An open letter to incoming freshmen about self-care and Cooper politics from School of Art transfer student Jakob Biernat.
Originally published in May 2013
It is often written that the crisis and scandal of Cooper Union is a crystallization of a national and global struggle in higher education, most recently in ArtInfo’s article by Ben Davis:
The attack on education in our era of austerity is a nationwide — rather, worldwide — phenomena. Without changing the larger picture, the same forces that are affecting institutions of higher learning everywhere are going to continue to press Cooper. Turning the tide of policy towards respecting the value of education as a public good is the only real sustainable solution for everyone. Conversely, accepting the inevitability of the situation at Cooper without anger only helps further set the limits of what is “realistic” to expect from the system — which right now isn’t working very well, saddling young people with ever-greater levels of debt in return for pursuing their dreams. One way or another, Cooper Union will end up being a symbol — either of an ideal to be reached for, or of the terrible present-day wisdom that says that ideals only matter for those who can pay.
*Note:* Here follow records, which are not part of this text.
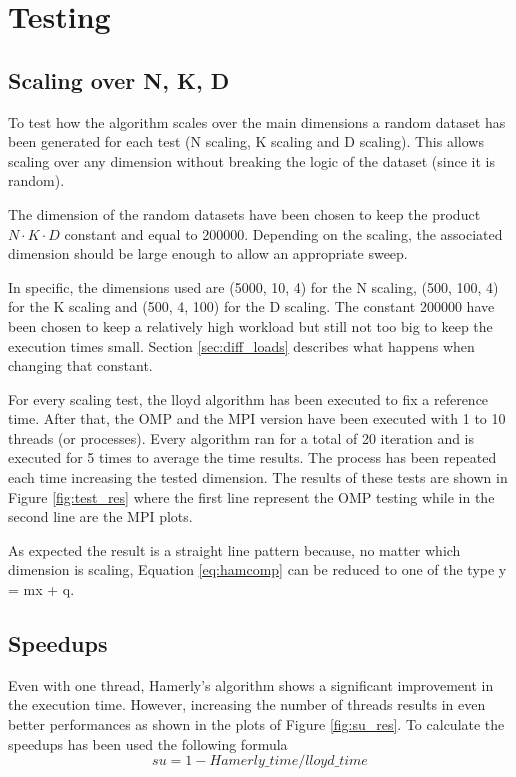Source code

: \documentclass[conference]{IEEEtran}
\begin{document}
\section{Testing}
\subsection{Scaling over N, K, D}
To test how the algorithm scales over the main dimensions a random dataset has been generated for each test (N scaling, K scaling and D scaling). This allows scaling over any dimension without breaking the logic of the dataset (since it is random). 

The dimension of the random datasets have been chosen to keep the product $N\cdot K\cdot D$ constant and equal to 200000. Depending on the scaling, the associated dimension should be large enough to allow an appropriate sweep. 

In specific, the dimensions used are (5000, 10, 4) for the N scaling, (500, 100, 4) for the K scaling and (500, 4, 100) for the D scaling. The constant 200000 have been chosen to keep a relatively high workload but still not too big to keep the execution times small. Section \ref{sec:diff_loads} describes what happens when changing that constant.

For every scaling test, the lloyd algorithm has been executed to fix a reference time. After that, the OMP and the MPI version have been executed with 1 to 10 threads (or processes). Every algorithm ran for a total of 20 iteration and is executed for 5 times to average the time results. The process has been repeated each time increasing the tested dimension. The results of these tests are shown in Figure \ref{fig:test_res} where the first line represent the OMP testing while in the second line are the MPI plots.

As expected the result is a straight line pattern because, no matter which dimension is scaling, Equation \ref{eq:hamcomp} can be reduced to one of the type y = mx + q.

\subsection{Speedups}
Even with one thread, Hamerly's algorithm shows a significant improvement in the execution time. However, increasing the number of threads results in even better performances as shown in the plots of Figure \ref{fig:su_res}. To calculate the speedups has been used the following formula
\begin{equation}
  su = 1 - Hamerly\_time / lloyd\_time
\end{equation}
\end{document}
I firmly believe this to be the case. If you’ve ever yearned to be an actor in history rather than just a member of its audience, there is hardly a more exhilarating place to be as a college student than here at Cooper, here in a small, swiftly-beating heart of something much larger and more long lasting than each of our singular educations, whatever that means for each of us. This is an opportunity to act, to do excellent things, to serve and protect a tremendously worthy and fragile ideal.
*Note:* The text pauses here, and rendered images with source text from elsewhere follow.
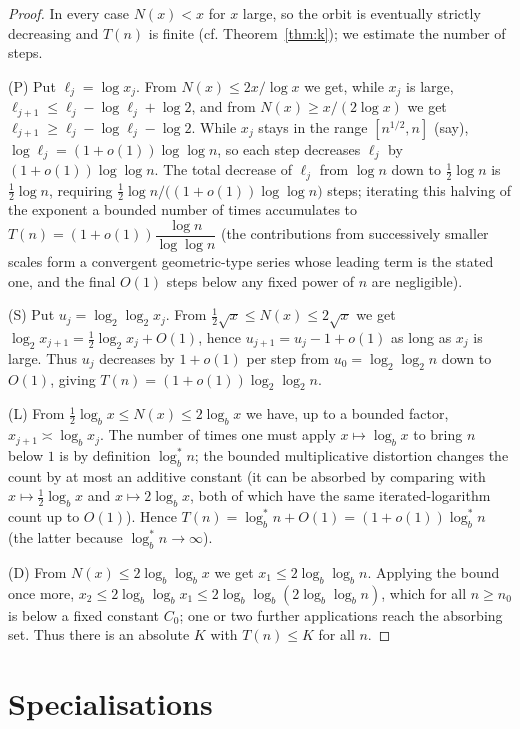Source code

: \documentclass[12pt]{article}
\theoremstyle{definition}
\begin{document}
\begin{proof}
In every case $N(x)<x$ for $x$ large, so the orbit is eventually strictly decreasing
and $T(n)$ is finite (cf. Theorem~\ref{thm:k}); we estimate the number of steps.

(P) Put $\ell_j=\log x_j$. From $N(x)\le 2x/\log x$ we get, while $x_j$ is large,
$\ell_{j+1}\le \ell_j-\log\ell_j+\log2$, and from $N(x)\ge x/(2\log x)$ we get
$\ell_{j+1}\ge \ell_j-\log\ell_j-\log2$. While $x_j$ stays in the range
$[n^{1/2},n]$ (say), $\log\ell_j=(1+o(1))\log\log n$, so each step decreases
$\ell_j$ by $(1+o(1))\log\log n$. The total decrease of $\ell_j$ from $\log n$ down
to $\tfrac12\log n$ is $\tfrac12\log n$, requiring
$\tfrac12\log n/\bigl((1+o(1))\log\log n\bigr)$ steps; iterating this halving of the
exponent a bounded number of times accumulates to
$T(n)=(1+o(1))\dfrac{\log n}{\log\log n}$ (the contributions from successively smaller
scales form a convergent geometric-type series whose leading term is the stated one,
and the final $O(1)$ steps below any fixed power of $n$ are negligible).

(S) Put $u_j=\log_2\log_2 x_j$. From $\tfrac12\sqrt x\le N(x)\le2\sqrt x$ we get
$\log_2 x_{j+1}=\tfrac12\log_2 x_j+O(1)$, hence
$u_{j+1}=u_j-1+o(1)$ as long as $x_j$ is large. Thus $u_j$ decreases by $1+o(1)$ per
step from $u_0=\log_2\log_2 n$ down to $O(1)$, giving
$T(n)=(1+o(1))\log_2\log_2 n$.

(L) From $\tfrac12\log_b x\le N(x)\le2\log_b x$ we have, up to a bounded factor,
$x_{j+1}\asymp\log_b x_j$. The number of times one must apply $x\mapsto\log_b x$ to
bring $n$ below $1$ is by definition $\log^*_b n$; the bounded multiplicative
distortion changes the count by at most an additive constant (it can be absorbed by
comparing with $x\mapsto\tfrac12\log_b x$ and $x\mapsto2\log_b x$, both of which have
the same iterated-logarithm count up to $O(1)$). Hence $T(n)=\log^*_b n+O(1)
=(1+o(1))\log^*_b n$ (the latter because $\log^*_b n\to\infty$).

(D) From $N(x)\le2\log_b\log_b x$ we get $x_1\le2\log_b\log_b n$. Applying the bound
once more, $x_2\le 2\log_b\log_b x_1\le 2\log_b\log_b(2\log_b\log_b n)$, which for all
$n\ge n_0$ is below a fixed constant $C_0$; one or two further applications reach the
absorbing set. Thus there is an absolute $K$ with $T(n)\le K$ for all $n$.
\end{proof}

\section{Specialisations}
\end{document}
It is also a responsibility…you all know you’ve been given an amazing gift, an unbelievable chance. Your lives will be changed forever, I guarantee it.
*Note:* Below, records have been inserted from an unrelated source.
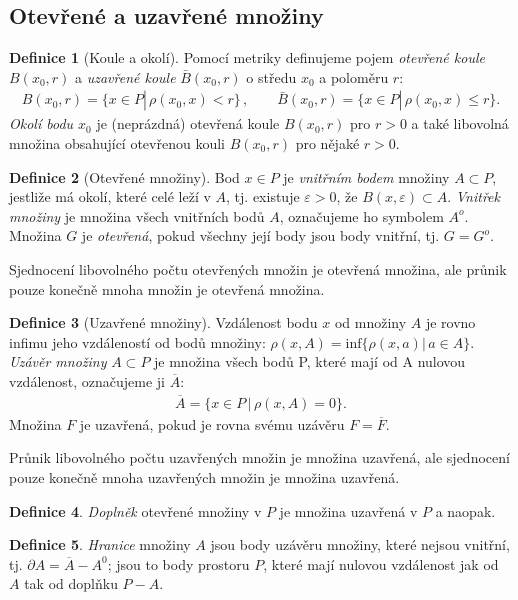 \documentclass[a4]{report}
\theoremstyle{definition}
\newtheorem{definition}{Definice}[section]
\begin{document}
{\subsection{Otevřené a uzavřené množiny}
\begin{definition}[Koule a okolí]
Pomocí metriky definujeme pojem \textit{otevřené koule} $B(x_0,r)$ a \textit{uzavřené koule} $\bar{B}(x_0,r)$ o středu $x_0$ a poloměru $r$:
\begin{align*}
B(x_0,r)=\{x\in P |\, \rho(x_0,x)<r\}\,,\qquad \bar{B}(x_0,r)=\{x\in P |\, \rho(x_0,x)\leq r\}.
\end{align*}
\textit{Okolí bodu $x_0$} je (neprázdná) otevřená koule $B(x_0,r)$  pro $r>0$ a také libovolná množina obsahující otevřenou kouli $B(x_0,r)$ pro nějaké $r>0$.
\end{definition}
\begin{definition}[Otevřené množiny]
Bod $x\in P$ je \textit{vnitřním bodem} množiny $A\subset P$, jestliže má okolí, které celé leží v $A$, tj. existuje $\varepsilon>0$, že $B(x,\varepsilon)\subset A$. \textit{Vnitřek množiny} je množina všech vnitřních bodů $A$, označujeme ho symbolem $A^o$. Množina $G$ je \textit{otevřená}, pokud všechny její body jsou body vnitřní, tj. $G=G^o$.
\end{definition}
Sjednocení libovolného počtu otevřených množin je otevřená množina, ale průnik pouze konečně mnoha množin je  otevřená množina.
\begin{definition}[Uzavřené množiny]
Vzdálenost bodu $x$ od množiny $A$ je rovno infimu jeho vzdáleností od bodů množiny: $\rho(x,A)=\text{inf}\{\rho(x,a)|\,a\in A\}$. \textit{Uzávěr množiny} $A\subset P$ je množina všech bodů P, které mají od A nulovou vzdálenost, označujeme ji $\overline{A}$:
\begin{align*}
\overline{A}=\{x\in P\,|\,\rho(x,A)=0\}.
\end{align*} 
Množina $F$ je uzavřená, pokud je rovna svému uzávěru $F=\overline{F}$.
\end{definition}
Průnik libovolného počtu uzavřených množin je  množina uzavřená, ale sjednocení pouze konečně mnoha uzavřených množin je množina uzavřená.
\begin{definition}
\textit{Doplněk} otevřené množiny v $P$ je množina uzavřená v $P$ a naopak.
\end{definition}
\begin{definition}
\textit{Hranice} množiny $A$ jsou body uzávěru množiny, které nejsou vnitřní, tj. $\partial A=\overline{A}-A^0$; jsou to body prostoru $P$, které mají nulovou vzdálenost jak od $A$ tak od doplňku $P-A$.

\end{definition}}
\end{document}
Cooper’s gift must be repaid in citizenship, in contribution to our small community. It will be difficult, extraordinarily so, to juggle your work and your participation in the politics of the school and your personal growth, but you have to try.
By responsibility and citizenship, I mean a responsibility to try to confront that anxiety head-on rather than avoiding it, to do the research, to look at the history of the school and particularly the history of the last two years, the problems facing the school, the divisions, the range of possible solutions, the actions, the words, the politics, all of it.
A lot will be asked from you: good faith to your fellow classmates, who are just as much your teachers as anyone else will be; good faith to yourself and your work. You will make until you can’t make any more. Then you’ll make more. Get sleep, try to eat well. You’ll need it to get used to sleepless nights and constant stretching of your capabilities. You’ll be taken apart, laid bare, and empowered to build again with new clarity. Your classrooms will take the diffuse light of you and your fellow students and refocus it into something shockingly coherent, collectively, a light that lets you see further into your work and into each other as a community of learners, a light that makes the paths we all must take more visible.
This is an urgent moment, a historic moment, but please pay attention to yourself as well. Your responsibility is not to act rashly, but rather to develop your understanding, to be critical, to pay attention deeply. Read. Think. Reflect. But whatever you do, don’t ignore things. Be a member of the school, in all the ways that the factors of physical location (little scraps of land in the deep of Manhattan) and situation (ideological, vast, complex, widely implicating) and people (dedicated, remarkable, nourishing, challenging, sometimes adversarial, healing, empowering) exist and create a school. Whatever results of the attention I ask that you pay — whether or not you agree with x, y, or z — what is essential is that you have thought about things. Don’t waste this chance.